USA economic freedoms again slip in global survey

Special to WorldTribune.com

By John J. Metzler

UNITED NATIONS — While recessionary winds continue to buffet the world economy, many countries are still prospering due to innovative policies which have embraced economic growth and expanded economic opportunities and grown the middle class in places as disparate as East Asia and South America.

Yet, the United States, the world’s largest economy, has slipped downward yet again in economic freedom according to a significant new survey.

In a review of world economies, the Heritage Foundation, a Washington-based think tank, and the Wall Street Journal asserts that the American economy has declined in relative economic freedom and now ranks eleventh globally, just behind the United Kingdom. The survey used an extensive list of comparators which effect Entrepreneurship such as Regulatory Efficiency, Rule of Law, Limited Government, and Open Markets,

According to Anthony Kim, a policy analyst at Heritage, “The U.S. has fallen from the 6th freest economy in the world, when President Barack Obama took office, to 11th place today in 2016. America’s declining score in the index is closely related to rapidly rising government spending, subsidies, and bailouts.”

EcFreedomRegarding the survey Heritage says, “For over two decades, the Index of Economic Freedom has measured the impact of liberty and free markets around the globe, and the 2016 Index confirms the formidable positive relationship between economic freedom and progress.”
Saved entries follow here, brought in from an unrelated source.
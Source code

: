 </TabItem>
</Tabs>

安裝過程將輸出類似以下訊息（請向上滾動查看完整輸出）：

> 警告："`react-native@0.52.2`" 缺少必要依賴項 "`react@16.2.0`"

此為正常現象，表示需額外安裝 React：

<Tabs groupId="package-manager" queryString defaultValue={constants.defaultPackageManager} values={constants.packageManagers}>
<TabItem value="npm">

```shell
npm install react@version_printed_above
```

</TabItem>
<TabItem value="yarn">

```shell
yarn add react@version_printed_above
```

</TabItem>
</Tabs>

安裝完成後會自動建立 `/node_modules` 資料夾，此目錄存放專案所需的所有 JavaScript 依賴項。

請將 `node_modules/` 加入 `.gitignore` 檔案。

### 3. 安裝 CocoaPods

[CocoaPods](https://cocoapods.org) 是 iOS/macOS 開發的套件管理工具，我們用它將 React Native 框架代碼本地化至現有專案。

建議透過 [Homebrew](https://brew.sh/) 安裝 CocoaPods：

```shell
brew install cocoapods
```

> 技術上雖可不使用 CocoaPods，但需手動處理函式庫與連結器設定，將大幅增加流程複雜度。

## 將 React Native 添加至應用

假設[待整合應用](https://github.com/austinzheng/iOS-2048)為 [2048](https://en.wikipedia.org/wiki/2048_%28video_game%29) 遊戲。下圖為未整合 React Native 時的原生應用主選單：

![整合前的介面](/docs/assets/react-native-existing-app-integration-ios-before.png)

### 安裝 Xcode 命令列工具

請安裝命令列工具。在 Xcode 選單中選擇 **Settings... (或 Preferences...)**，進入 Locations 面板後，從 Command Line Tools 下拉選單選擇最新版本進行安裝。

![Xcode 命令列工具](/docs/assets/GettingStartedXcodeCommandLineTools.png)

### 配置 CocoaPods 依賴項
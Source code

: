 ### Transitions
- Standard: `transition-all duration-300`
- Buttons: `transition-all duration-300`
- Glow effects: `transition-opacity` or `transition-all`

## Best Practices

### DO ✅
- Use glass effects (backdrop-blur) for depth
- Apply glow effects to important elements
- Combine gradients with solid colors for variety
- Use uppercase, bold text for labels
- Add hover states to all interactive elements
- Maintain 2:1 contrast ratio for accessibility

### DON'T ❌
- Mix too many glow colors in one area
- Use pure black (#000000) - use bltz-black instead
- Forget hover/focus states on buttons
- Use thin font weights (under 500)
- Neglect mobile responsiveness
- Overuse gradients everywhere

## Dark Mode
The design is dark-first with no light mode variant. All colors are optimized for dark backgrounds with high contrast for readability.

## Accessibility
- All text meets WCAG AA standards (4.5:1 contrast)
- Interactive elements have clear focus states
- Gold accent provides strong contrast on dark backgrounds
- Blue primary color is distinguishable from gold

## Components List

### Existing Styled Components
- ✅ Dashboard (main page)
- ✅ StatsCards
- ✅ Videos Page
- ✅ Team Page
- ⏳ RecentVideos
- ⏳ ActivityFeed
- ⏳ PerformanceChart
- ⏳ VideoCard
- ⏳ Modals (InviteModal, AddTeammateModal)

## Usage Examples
So let’s look at the numbers. The top five freest economies are Hong Kong, Singapore, New Zealand, Switzerland and Australia. Hong Kong, despite being a Special Autonomous Regions of the People’s Republic of China, still excels at entrepreneurship and retains the coveted number one ranking. Singapore, not surprisingly, comes in second and New Zealand third.

Canada, Chile, Ireland, Estonia and the United Kingdom fill out the top ten. In all these countries a commitment to open markets and rule of law has reinforced economic freedom. Estonia, the tiny Baltic nation once ruled by the former Soviet union, is a particular success as a market economy given that the country had suffered so long under a static socialist system.

The USA ranks in eleventh place. The report adds, “Americans continue to lose economic freedom. Following declines in seven of the past eight years, the United States this year has equaled its worst score ever in the Index of Economic Freedom. Ratings for labor freedom, business freedom, and fiscal freedom have flagged notably, and the regulatory burden is increasingly costly.” The survey adds however, that on the positive side, the U.S. prospers from open markets. Yet, free market capitalism, the elixir of growth, is under assault on many sides.

The report cites massive government spending and the rise of a regulatory state as hampering American efficiency and growth potential.

Following the two top ranked Chinese ethnic “city state” economies of Hong Kong and Singapore, Taiwan, a thriving and prosperous East Asian democracy ranks 14th , followed by Japan who comes in at 22nd and South Korea at 27th.

The index cites South Korea as expanding economic freedoms thus allowing for open markets and monetary stability.

Columbia at 33 is the second highest ranked country in Latin America.

Looking at what’s often viewed as the BRICS economies, Brazil, Russia, India, China, and South Africa, the index takes on a different dimension. Almost all fall under the “Mostly Unfree” category largely due to uneven reforms, rife corruption and over dependency on commodity prices. Brazil ranks 122, while India comes in at 123.

The Indian case it instructive. Despite the election of Prime Minister Modi’s pro-business and reformist government, India still suffers from entrenched political and economic corruption. Equally, a burdensome and complex regulatory environment still serves as a counterweight to a smooth and efficient business environment. Nonetheless, India’s economy has come a long way since the legacy of state socialism and its anemic “Hindu rate of growth.”

Russia’s prospects remain “bleak” according to the survey given that despite being resource rich, the country lacks an “efficiently functioning legal framework” and “government continues to interfere in the private sector through myriad state-owned enterprises.” Corruption is pervasive.

China which ranks 144, is undergoing an economic slowdown. Despite government efforts to curtail pervasive corruption, nonetheless since 1978, China’s economy, despite crony capitalism, was increasingly lifted from the morass of socialism into years of impressive if unequal growth.

Ranked highest among the BRICS, South Africa ranks as Moderately Free and to its credit comes in at 80 out of the 178 comparators. Zimbabwe, Venezuela, Cuba and North Korea stand at the bottom of the list. That’s hardly surprising.

John J. Metzler is a United Nations correspondent covering diplomatic and defense issues. He is the author of Divided Dynamism the Diplomacy of Separated Nations: Germany, Korea, China (2014).